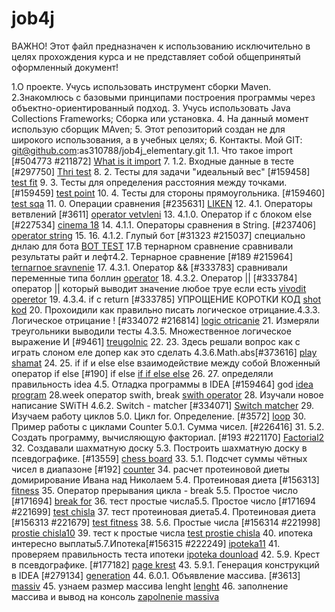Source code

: # job4j
ВАЖНО! Этот файл предназначен к использованию исключительно в целях прохождения курса и 
не представляет собой общепринятый оформленный документ!

1.О проекте. Учусь использовать инструмент сборки Maven. 
2.Знакомлюсь с базовыми принципами построения программы через объектно-ориентированный подход.
3. Учусь использовать Java Collections Frameworks;
   Сборка или установка.
4. На данный момент использую сборщик MAven;
5. Этот репозиторий создан не для широкого использования, а в учебных целях;
6. Контакты. Мой GIT: git@github.com:as310788/job4j_elementary.git
   1.1. Что такое import [#504773 #211872]
   [What is it import](https://github.com/as310788/job4j_elementary/blob/master/images/import.png)
7. 1.2. Входные данные в тесте [#297750]
   [Thri test](https://github.com/as310788/job4j_elementary/blob/master/images/test.png)
8. 2. Тесты для задачи "идеальный вес" [#159458]
[test fit](https://github.com/as310788/job4j_elementary/blob/master/images/testa.png)
9. 3. Тесты для определения расстояния между точками. [#159459]
[test point](https://github.com/as310788/job4j_elementary/blob/master/images/test%20point.png)
10. 4. Тесты для стороны прямоугольника. [#159460]
[test sqa](https://github.com/as310788/job4j_elementary/blob/master/images/test%20sqa.png)
11. 0. Операции сравнения [#235631]
[LIKEN](https://github.com/as310788/job4j_elementary/blob/master/images/liken.png)
12. 4.1. Операторы ветвлений [#3611]
[operator vetvleni](https://github.com/as310788/job4j_elementary/blob/master/images/%D0%9E%D0%BF%D0%B5%D1%80%D0%B0%D1%82%D0%BE%D1%80%D1%8B%20%D0%B2%D0%B5%D1%82%D0%B2%D0%BB%D0%B5%D0%BD%D0%B8%D0%B9.png)
13. 4.1.0. Оператор if с блоком else [#227534]
[cinema 18](https://github.com/as310788/job4j_elementary/blob/master/images/cinema.png)
14. 4.1.1. Операторы сравнения в String. [#237406]
[operator string](https://github.com/as310788/job4j_elementary/blob/master/images/%D0%9E%D0%BF%D0%B5%D1%80%D0%B0%D1%82%D0%BE%D1%80%D1%8B%20%D1%81%D1%80%D0%B0%D0%B2%D0%BD%D0%B5%D0%BD%D0%B8%D1%8F%20%D0%B2%20String.png)
15. 
16. 4.1.2. Глупый бот [#31323 #215037] специально днлаю для бота
[BOT TEST](https://github.com/as310788/job4j_elementary/blob/master/images/BOTTEST.png)
17.В тернарном сравнение сравнивали результаты райт и лефт4.2. Тернарное сравнение [#189 #215964]
[ternarnoe sravnenie](https://github.com/as310788/job4j_elementary/blob/master/images/ternarurav.png)
17. 4.3.1. Оператор && [#333783] сравнивали переменные типа боллин
[operator](https://github.com/as310788/job4j_elementary/blob/master/images/games.png)
18. 4.3.2. Оператор || [#333784] оператор || который выводит значение любое труе если есть
[vivodit operetor](https://github.com/as310788/job4j_elementary/blob/master/images/club.png)
19. 4.3.4. if c return [#333785] УПРОЩЕНИЕ КОРОТКИ КОД
[shot kod](https://github.com/as310788/job4j_elementary/blob/master/images/shot%20kod.png)
20. Прохоидили как правильно писать логическое отрицание.4.3.3. Логическое отрицание ! [#334072 #216814]
[logic otricanie](https://github.com/as310788/job4j_elementary/blob/master/images/logicnot2.png)
21. Измеряли треугольники выводили тесты 4.3.5. Множественное логическое выражение И [#9461]
[treugolnic](https://github.com/as310788/job4j_elementary/blob/master/images/treugolnic.png)
22. 
23. Здесь решали вопрос как с играть слоном еле допер как это сделать 4.3.6.Math.abs[#373616]
[play shamat](https://github.com/as310788/job4j_elementary/blob/master/images/play%20che.png)
24. 
25. if if и else else взаимодействие между собой Вложенный оператор if else [#190]  if else
[if if else else]()
26. 
27. определяли правильность idea 4.5. Отладка программы в IDEA [#159464] god
[idea program](https://github.com/as310788/job4j_elementary/blob/master/images/resultat%20max.png)
28.week оператор swith, break
[swith operator](https://github.com/as310788/job4j_elementary/blob/master/images/week.png)
28. Изучали новое написание SWiTH 4.6.2. Switch - matcher [#334071]
[Switch matcher](https://github.com/as310788/job4j_elementary/blob/master/images/day%20week.png)
29. Изучаем работу циклов 5.0. Цикл for. Определение. [#3572]
[loop](https://github.com/as310788/job4j_elementary/blob/master/images/LoopFor.png)
30. Пример работы с циклами Counter 5.0.1. Сумма чисел. [#226416]
31. 
5.2. Создать программу, вычисляющую факториал. [#193 #221170]
[Factorial2](https://github.com/as310788/job4j_elementary/blob/master/images/factorial%202.png)
32. Создавали шахматную доску 5.3. Построить шахматную доску в псевдографике. [#13559]
[chess board](https://github.com/as310788/job4j_elementary/blob/master/images/CHESS%20Board.png)
33. 5.1. Подсчет суммы чётных чисел в диапазоне [#192]
[counter](https://github.com/as310788/job4j_elementary/blob/master/images/%D0%9F%D0%BE%D0%B4%D1%81%D1%87%D0%B5%D1%82%20%D1%81%D1%83%D0%BC%D0%BC%D1%8B%20%D1%87%D1%91%D1%82%D0%BD%D1%8B%D1%85.png)
34. расчет протеиновой диеты домирирование Ивана над Николаем 5.4. Протеиновая диета [#156313]
[fitness](https://github.com/as310788/job4j_elementary/blob/master/images/fitness.png)
35. Оператор прерывания цикла - break 5.5. Простое число [#171694]
[break for](https://github.com/as310788/job4j_elementary/blob/master/images/chekprime%20number.png)
36. тест простые числа5.5. Простое число [#171694 #221699]
[test chisla](https://github.com/as310788/job4j_elementary/blob/master/images/test%20prostie%20chisla.png)
37. тест протеиновая диета5.4. Протеиновая диета [#156313 #221679]
[test fitness](https://github.com/as310788/job4j_elementary/blob/master/images/fitnes%20test.png)
38. 
    5.6. Простые числа [#156314 #221998]
[prostie chisla10](https://github.com/as310788/job4j_elementary/blob/master/images/prime%20number%2010.png)
39. тест к простые числа
[test prostie chisla](https://github.com/as310788/job4j_elementary/blob/master/images/test%20prostie%20chisla2.png)
40. ипотека интересно выплаты5.7.Ипотека[#156315 #222249]
[ipoteka11](https://github.com/as310788/job4j_elementary/blob/master/images/ipoteka11.png)
41. проверяем правильность теста ипотеки
[ipoteka dounload](https://github.com/as310788/job4j_elementary/blob/master/images/%D0%B8%D0%BF%D0%BE%D1%82%D0%B5%D0%BA%D0%B0.png)
42. 5.9. Крест в псевдографике. [#177182]
[page krest](https://github.com/as310788/job4j_elementary/blob/master/images/kartinka.png)
43. 5.9.1. Генерация конструкций в IDEA [#279134]
[generation](https://github.com/as310788/job4j_elementary/blob/master/images/generation.png)
44. 6.0.1. Объявление массива. [#3613]
[massiv](https://github.com/as310788/job4j_elementary/blob/master/images/massiv.png)
45. узнаем размер массива lenght
[lenght](https://github.com/as310788/job4j_elementary/blob/master/images/lenght.png)
46. заполнение массива и вывод на консоль
[zapolnenie massiva](https://github.com/as310788/job4j_elementary/blob/master/images/zapolnenie%20massiva.png)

+++++

**About this exercise:** Give only a number, the count of lines above that include the string "между".

**Result of the exercise:** 2